IP:  10.  0.  0. 19: MAC: FF FF FF FF FF FF
IP:  10.  0.  0. 20: MAC: 00 60 DD 44 9D 38
IP:  10.  0.  0. 21: MAC: FF FF FF FF FF FF
...
IP:  10.  0.  0.126: MAC: FF FF FF FF FF FF
IP:  10.  0.  0.127: MAC: FF FF FF FF FF FF
IP:  10.  0.  0.128: MAC: 02 02 0A 00 00 80
IP:  10.  0.  0.129: MAC: 02 02 0A 00 00 81
IP:  10.  0.  0.130: MAC: 02 02 0A 00 00 82
IP:  10.  0.  0.131: MAC: 02 02 0A 00 00 83
IP:  10.  0.  0.132: MAC: 02 02 0A 00 00 84
IP:  10.  0.  0.133: MAC: 02 02 0A 00 00 85
IP:  10.  0.  0.134: MAC: 02 02 0A 00 00 86
IP:  10.  0.  0.135: MAC: 02 02 0A 00 00 87
IP:  10.  0.  0.136: MAC: 02 02 0A 00 00 88
IP:  10.  0.  0.137: MAC: 02 02 0A 00 00 89
IP:  10.  0.  0.138: MAC: 02 02 0A 00 00 8A
IP:  10.  0.  0.139: MAC: 02 02 0A 00 00 8B
IP:  10.  0.  0.140: MAC: 02 02 0A 00 00 8C
IP:  10.  0.  0.141: MAC: FF FF FF FF FF FF
IP:  10.  0.  0.142: MAC: 02 02 0A 00 00 8E
IP:  10.  0.  0.143: MAC: 02 02 0A 00 00 8F
IP:  10.  0.  0.144: MAC: 02 02 0A 00 00 90
IP:  10.  0.  0.145: MAC: 02 02 0A 00 00 91
IP:  10.  0.  0.146: MAC: 02 02 0A 00 00 92
IP:  10.  0.  0.147: MAC: 02 02 0A 00 00 93
IP:  10.  0.  0.148: MAC: 02 02 0A 00 00 94
IP:  10.  0.  0.149: MAC: 02 02 0A 00 00 95
IP:  10.  0.  0.150: MAC: 02 02 0A 00 00 96
IP:  10.  0.  0.151: MAC: 02 02 0A 00 00 97
IP:  10.  0.  0.152: MAC: 02 02 0A 00 00 98
IP:  10.  0.  0.153: MAC: 02 02 0A 00 00 99
IP:  10.  0.  0.154: MAC: 02 02 0A 00 00 9A
IP:  10.  0.  0.155: MAC: 02 02 0A 00 00 9B
IP:  10.  0.  0.156: MAC: 02 02 0A 00 00 9C
IP:  10.  0.  0.157: MAC: 02 02 0A 00 00 9D
IP:  10.  0.  0.158: MAC: 02 02 0A 00 00 9E
IP:  10.  0.  0.159: MAC: 02 02 0A 00 00 9F
IP:  10.  0.  0.160: MAC: FF FF FF FF FF FF
...
IP:  10.  0.  0.255: MAC: FF FF FF FF FF FF
------------------------


On Wed, Mar 14, 2018 at 7:21 AM, John Ford <[email protected]> wrote:

> Hi Homin.  I think Danny's suggestion is a good one.  We have had similar
> problems with the system working for a while, then packets getting lost.

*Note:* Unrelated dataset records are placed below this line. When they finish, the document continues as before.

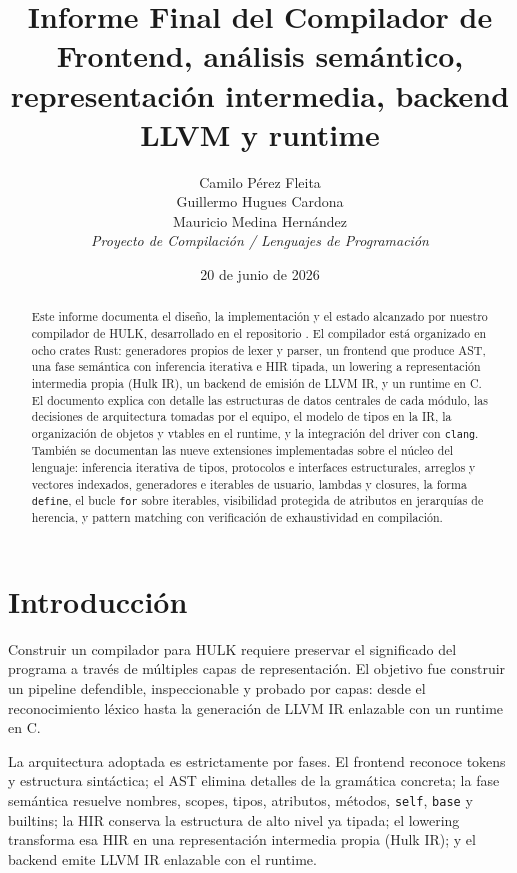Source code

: \documentclass[12pt,letterpaper]{article}
\title{Informe Final del Compilador de \hulk{}\\
\large Frontend, análisis semántico, representación intermedia, backend LLVM y runtime}
\author{
Camilo Pérez Fleita\\
Guillermo Hugues Cardona\\
Mauricio Medina Hernández\\[0.5em]
\textit{Proyecto de Compilación / Lenguajes de Programación}
}
\date{20 de junio de 2026}
\newcommand{\repo}[1]{\texttt{\detokenize{#1}}}
\newcommand{\hulk}{\textsc{HULK}}
\newcommand{\src}[1]{\texttt{#1}}
\begin{document}
\maketitle

\begin{abstract}
Este informe documenta el diseño, la implementación y el estado alcanzado por nuestro compilador de \hulk{}, desarrollado en el repositorio \repo{mauricio04mh/hulk-compiler}. El compilador está organizado en ocho crates Rust: generadores propios de lexer y parser, un frontend que produce AST, una fase semántica con inferencia iterativa e HIR tipada, un lowering a representación intermedia propia (Hulk IR), un backend de emisión de LLVM IR, y un runtime en C. El documento explica con detalle las estructuras de datos centrales de cada módulo, las decisiones de arquitectura tomadas por el equipo, el modelo de tipos en la IR, la organización de objetos y vtables en el runtime, y la integración del driver con \src{clang}. También se documentan las nueve extensiones implementadas sobre el núcleo del lenguaje: inferencia iterativa de tipos, protocolos e interfaces estructurales, arreglos y vectores indexados, generadores e iterables de usuario, lambdas y closures, la forma \src{define}, el bucle \src{for} sobre iterables, visibilidad protegida de atributos en jerarquías de herencia, y pattern matching con verificación de exhaustividad en compilación.
\end{abstract}

\tableofcontents
\newpage

\section{Introducción}

Construir un compilador para \hulk{} requiere preservar el significado del programa a través de múltiples capas de representación. El objetivo fue construir un pipeline defendible, inspeccionable y probado por capas: desde el reconocimiento léxico hasta la generación de LLVM IR enlazable con un runtime en C.

La arquitectura adoptada es estrictamente por fases. El frontend reconoce tokens y estructura sintáctica; el AST elimina detalles de la gramática concreta; la fase semántica resuelve nombres, scopes, tipos, atributos, métodos, \src{self}, \src{base} y builtins; la HIR conserva la estructura de alto nivel ya tipada; el lowering transforma esa HIR en una representación intermedia propia (Hulk IR); y el backend emite LLVM IR enlazable con el runtime.
\end{document}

> Making sure that the entries in the ARP table are correct (and the yellow
> block MAC addresses are correct) may solve it.  Looking at the switch
> traffic with the monitoring built into it might tell you if this is a
> problem.
>
> John
>
> On Mon, Mar 12, 2018 at 10:54 PM, David MacMahon <[email protected]>
> wrote:
>
>> I think the tx overflow will be OK since the FPGA won't try to send more
>> than 10 Gbps.  I think the "rx overrun" flag would be more interesting.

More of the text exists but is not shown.